PROVIDED ENTRIES:

*** Block opens ***

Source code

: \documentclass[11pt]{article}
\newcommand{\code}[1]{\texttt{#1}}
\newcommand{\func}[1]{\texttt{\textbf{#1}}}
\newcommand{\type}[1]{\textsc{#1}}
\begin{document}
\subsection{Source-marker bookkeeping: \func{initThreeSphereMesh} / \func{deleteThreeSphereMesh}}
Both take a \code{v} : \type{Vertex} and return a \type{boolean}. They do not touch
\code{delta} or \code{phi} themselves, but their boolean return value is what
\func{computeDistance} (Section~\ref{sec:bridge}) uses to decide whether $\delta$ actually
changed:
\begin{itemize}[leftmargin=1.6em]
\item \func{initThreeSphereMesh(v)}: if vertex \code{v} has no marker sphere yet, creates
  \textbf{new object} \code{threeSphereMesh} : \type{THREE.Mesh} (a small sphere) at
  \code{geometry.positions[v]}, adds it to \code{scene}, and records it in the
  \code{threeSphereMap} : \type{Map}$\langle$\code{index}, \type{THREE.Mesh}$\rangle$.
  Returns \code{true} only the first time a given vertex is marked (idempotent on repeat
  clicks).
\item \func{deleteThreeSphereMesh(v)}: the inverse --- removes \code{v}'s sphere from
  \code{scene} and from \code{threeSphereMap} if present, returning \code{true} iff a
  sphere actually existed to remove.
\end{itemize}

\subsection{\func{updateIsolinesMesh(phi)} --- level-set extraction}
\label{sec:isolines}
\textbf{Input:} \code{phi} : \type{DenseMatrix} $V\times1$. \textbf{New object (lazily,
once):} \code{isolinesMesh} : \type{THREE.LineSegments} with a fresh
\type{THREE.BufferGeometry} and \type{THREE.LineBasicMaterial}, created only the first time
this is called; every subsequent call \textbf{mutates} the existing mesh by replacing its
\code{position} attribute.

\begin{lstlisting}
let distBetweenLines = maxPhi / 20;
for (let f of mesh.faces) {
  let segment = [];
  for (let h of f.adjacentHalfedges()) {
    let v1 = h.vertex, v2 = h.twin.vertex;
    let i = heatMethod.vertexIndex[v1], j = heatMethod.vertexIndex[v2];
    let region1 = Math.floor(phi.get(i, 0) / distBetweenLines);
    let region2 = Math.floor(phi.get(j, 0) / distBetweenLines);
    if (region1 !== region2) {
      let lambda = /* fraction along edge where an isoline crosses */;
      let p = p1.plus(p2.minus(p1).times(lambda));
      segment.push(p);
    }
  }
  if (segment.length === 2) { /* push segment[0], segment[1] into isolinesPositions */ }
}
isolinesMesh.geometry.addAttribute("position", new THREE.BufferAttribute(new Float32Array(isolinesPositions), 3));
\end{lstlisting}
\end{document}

*** Block closes ***

Read the listing line by line, and copy each line in which the word "distBetweenLines" is found.

SOLUTION FOR THIS TASK:
let distBetweenLines = maxPhi / 20;
    let region1 = Math.floor(phi.get(i, 0) / distBetweenLines);
    let region2 = Math.floor(phi.get(j, 0) / distBetweenLines);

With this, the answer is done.